[Source texts of formatted documents]
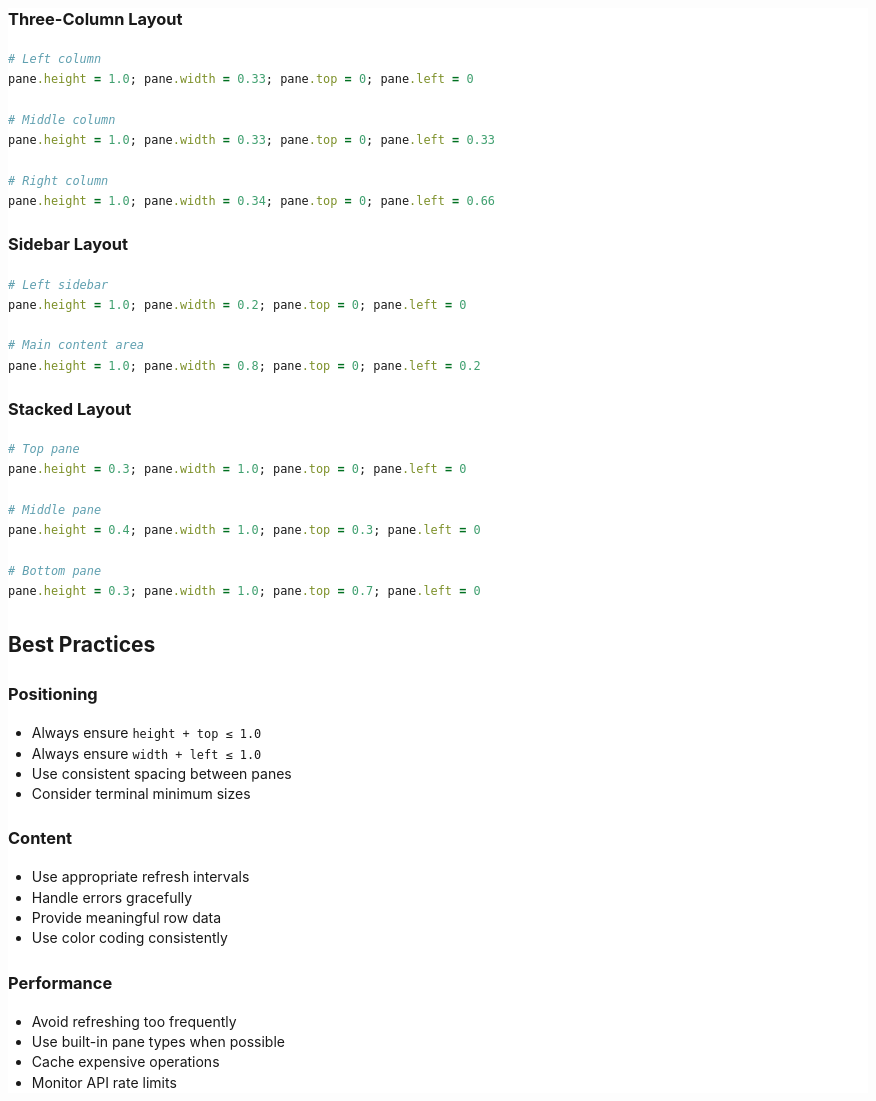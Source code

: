 ### Three-Column Layout
```ruby
# Left column
pane.height = 1.0; pane.width = 0.33; pane.top = 0; pane.left = 0

# Middle column
pane.height = 1.0; pane.width = 0.33; pane.top = 0; pane.left = 0.33

# Right column
pane.height = 1.0; pane.width = 0.34; pane.top = 0; pane.left = 0.66
```

### Sidebar Layout
```ruby
# Left sidebar
pane.height = 1.0; pane.width = 0.2; pane.top = 0; pane.left = 0

# Main content area
pane.height = 1.0; pane.width = 0.8; pane.top = 0; pane.left = 0.2
```

### Stacked Layout
```ruby
# Top pane
pane.height = 0.3; pane.width = 1.0; pane.top = 0; pane.left = 0

# Middle pane
pane.height = 0.4; pane.width = 1.0; pane.top = 0.3; pane.left = 0

# Bottom pane
pane.height = 0.3; pane.width = 1.0; pane.top = 0.7; pane.left = 0
```

## Best Practices

### Positioning
- Always ensure `height + top ≤ 1.0`
- Always ensure `width + left ≤ 1.0`
- Use consistent spacing between panes
- Consider terminal minimum sizes

### Content
- Use appropriate refresh intervals
- Handle errors gracefully
- Provide meaningful row data
- Use color coding consistently

### Performance
- Avoid refreshing too frequently
- Use built-in pane types when possible
- Cache expensive operations
- Monitor API rate limits
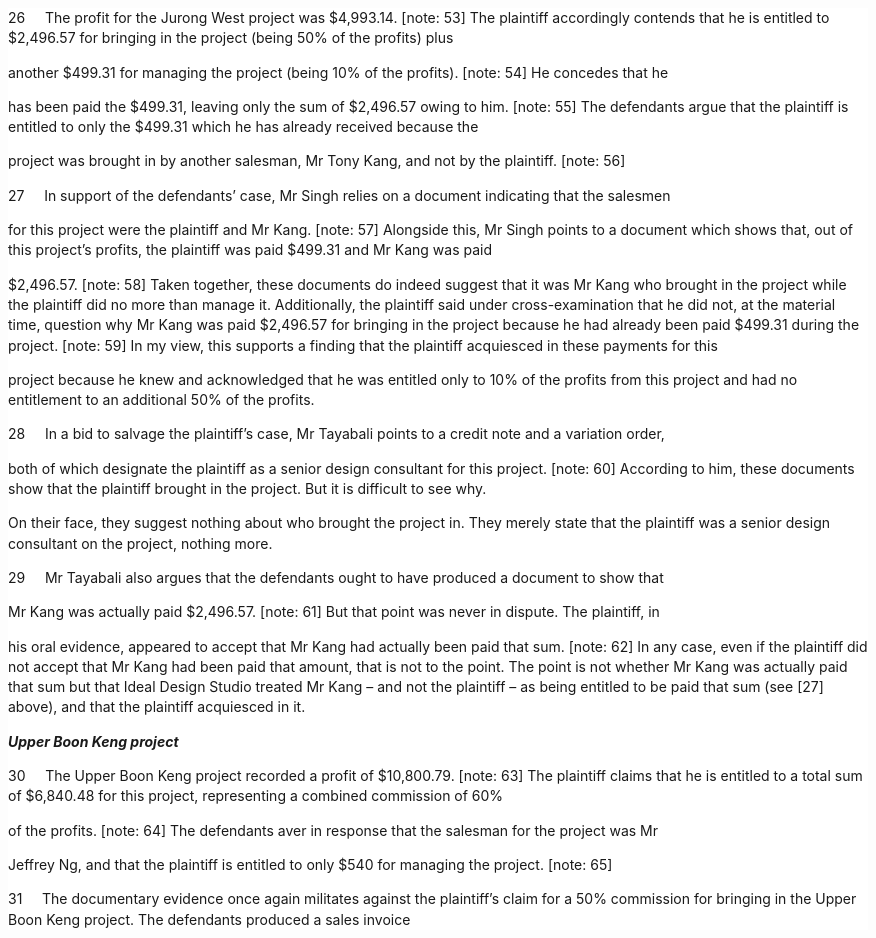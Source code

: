 26     The profit for the Jurong West project was $4,993.14. [note: 53] The plaintiff accordingly contends that he is entitled to $2,496.57 for bringing in the project (being 50% of the profits) plus 

another $499.31 for managing the project (being 10% of the profits). [note: 54] He concedes that he 

has been paid the $499.31, leaving only the sum of $2,496.57 owing to him. [note: 55] The defendants argue that the plaintiff is entitled to only the $499.31 which he has already received because the 

project was brought in by another salesman, Mr Tony Kang, and not by the plaintiff. [note: 56] 

27     In support of the defendants’ case, Mr Singh relies on a document indicating that the salesmen 

for this project were the plaintiff and Mr Kang. [note: 57] Alongside this, Mr Singh points to a document which shows that, out of this project’s profits, the plaintiff was paid $499.31 and Mr Kang was paid 

$2,496.57. [note: 58] Taken together, these documents do indeed suggest that it was Mr Kang who brought in the project while the plaintiff did no more than manage it. Additionally, the plaintiff said under cross-examination that he did not, at the material time, question why Mr Kang was paid $2,496.57 for bringing in the project because he had already been paid $499.31 during the project. [note: 59] In my view, this supports a finding that the plaintiff acquiesced in these payments for this 

project because he knew and acknowledged that he was entitled only to 10% of the profits from this project and had no entitlement to an additional 50% of the profits. 

28     In a bid to salvage the plaintiff’s case, Mr Tayabali points to a credit note and a variation order, 

both of which designate the plaintiff as a senior design consultant for this project. [note: 60] According to him, these documents show that the plaintiff brought in the project. But it is difficult to see why. 


On their face, they suggest nothing about who brought the project in. They merely state that the plaintiff was a senior design consultant on the project, nothing more. 

29     Mr Tayabali also argues that the defendants ought to have produced a document to show that 

Mr Kang was actually paid $2,496.57. [note: 61] But that point was never in dispute. The plaintiff, in 

his oral evidence, appeared to accept that Mr Kang had actually been paid that sum. [note: 62] In any case, even if the plaintiff did not accept that Mr Kang had been paid that amount, that is not to the point. The point is not whether Mr Kang was actually paid that sum but that Ideal Design Studio treated Mr Kang – and not the plaintiff – as being entitled to be paid that sum (see [27] above), and that the plaintiff acquiesced in it. 

**_Upper Boon Keng project_** 

30     The Upper Boon Keng project recorded a profit of $10,800.79. [note: 63] The plaintiff claims that he is entitled to a total sum of $6,840.48 for this project, representing a combined commission of 60% 

of the profits. [note: 64] The defendants aver in response that the salesman for the project was Mr 

Jeffrey Ng, and that the plaintiff is entitled to only $540 for managing the project. [note: 65] 

31     The documentary evidence once again militates against the plaintiff’s claim for a 50% commission for bringing in the Upper Boon Keng project. The defendants produced a sales invoice 
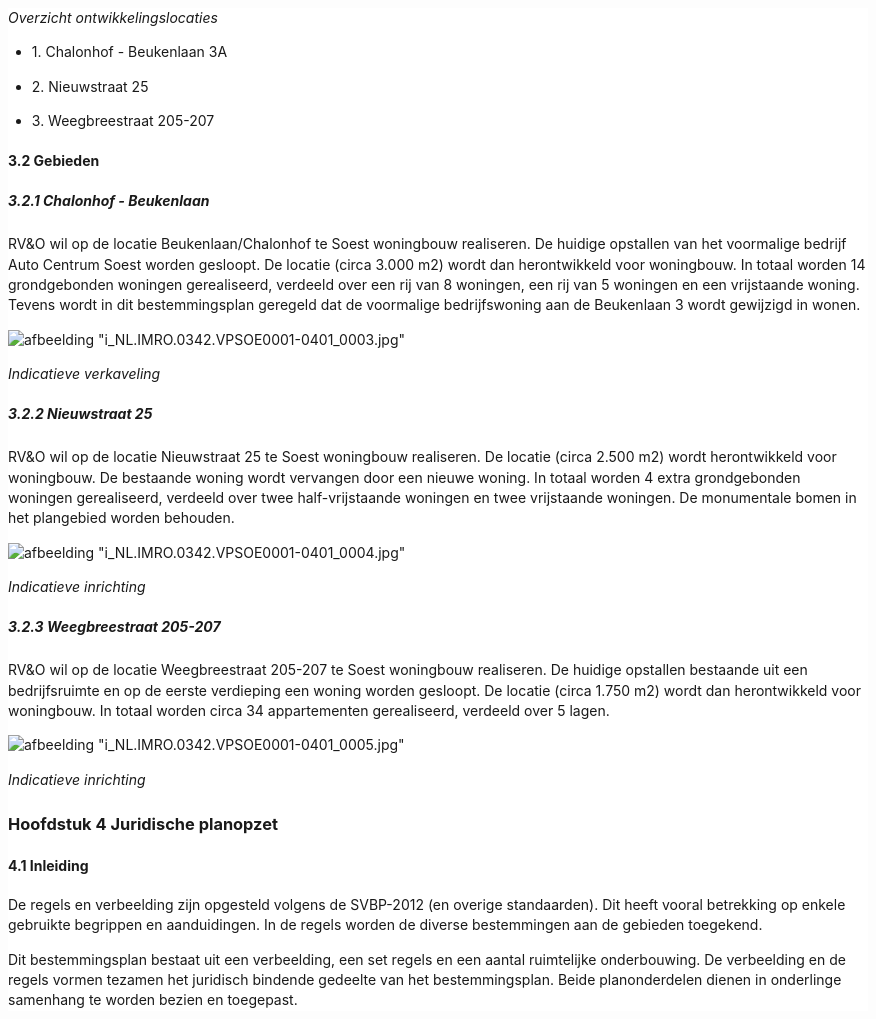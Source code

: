 *Overzicht ontwikkelingslocaties*

* 1\. Chalonhof \- Beukenlaan 3A

* 2\. Nieuwstraat 25

* 3\. Weegbreestraat 205\-207

#### 3\.2 Gebieden

##### 3\.2\.1 Chalonhof \- Beukenlaan

RV\&O wil op de locatie Beukenlaan/Chalonhof te Soest woningbouw realiseren. De huidige opstallen van het voormalige bedrijf Auto Centrum Soest worden gesloopt. De locatie (circa 3\.000 m2\) wordt dan herontwikkeld voor woningbouw. In totaal worden 14 grondgebonden woningen gerealiseerd, verdeeld over een rij van 8 woningen, een rij van 5 woningen en een vrijstaande woning. Tevens wordt in dit bestemmingsplan geregeld dat de voormalige bedrijfswoning aan de Beukenlaan 3 wordt gewijzigd in wonen.

![afbeelding "i_NL.IMRO.0342.VPSOE0001-0401_0003.jpg"](i_NL.IMRO.0342.VPSOE0001-0401_0003.jpg)

*Indicatieve verkaveling*

##### 3\.2\.2 Nieuwstraat 25

RV\&O wil op de locatie Nieuwstraat 25 te Soest woningbouw realiseren. De locatie (circa 2\.500 m2) wordt herontwikkeld voor woningbouw. De bestaande woning wordt vervangen door een nieuwe woning. In totaal worden 4 extra grondgebonden woningen gerealiseerd, verdeeld over twee half\-vrijstaande woningen en twee vrijstaande woningen. De monumentale bomen in het plangebied worden behouden.

![afbeelding "i_NL.IMRO.0342.VPSOE0001-0401_0004.jpg"](i_NL.IMRO.0342.VPSOE0001-0401_0004.jpg)

*Indicatieve inrichting*

##### 3\.2\.3 Weegbreestraat 205\-207

RV\&O wil op de locatie Weegbreestraat 205\-207 te Soest woningbouw realiseren. De huidige opstallen bestaande uit een bedrijfsruimte en op de eerste verdieping een woning worden gesloopt. De locatie (circa 1\.750 m2\) wordt dan herontwikkeld voor woningbouw. In totaal worden circa 34 appartementen gerealiseerd, verdeeld over 5 lagen.

![afbeelding "i_NL.IMRO.0342.VPSOE0001-0401_0005.jpg"](i_NL.IMRO.0342.VPSOE0001-0401_0005.jpg)

*Indicatieve inrichting*

### Hoofdstuk 4 Juridische planopzet

#### 4\.1 Inleiding

De regels en verbeelding zijn opgesteld volgens de SVBP\-2012 (en overige standaarden). Dit heeft vooral betrekking op enkele gebruikte begrippen en aanduidingen. In de regels worden de diverse bestemmingen aan de gebieden toegekend.

Dit bestemmingsplan bestaat uit een verbeelding, een set regels en een aantal ruimtelijke onderbouwing. De verbeelding en de regels vormen tezamen het juridisch bindende gedeelte van het bestemmingsplan. Beide planonderdelen dienen in onderlinge samenhang te worden bezien en toegepast.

What to produce -> State how many lines in the entries above include the word "Tayabali"; reply with the number alone.

Response for this exercise -> 2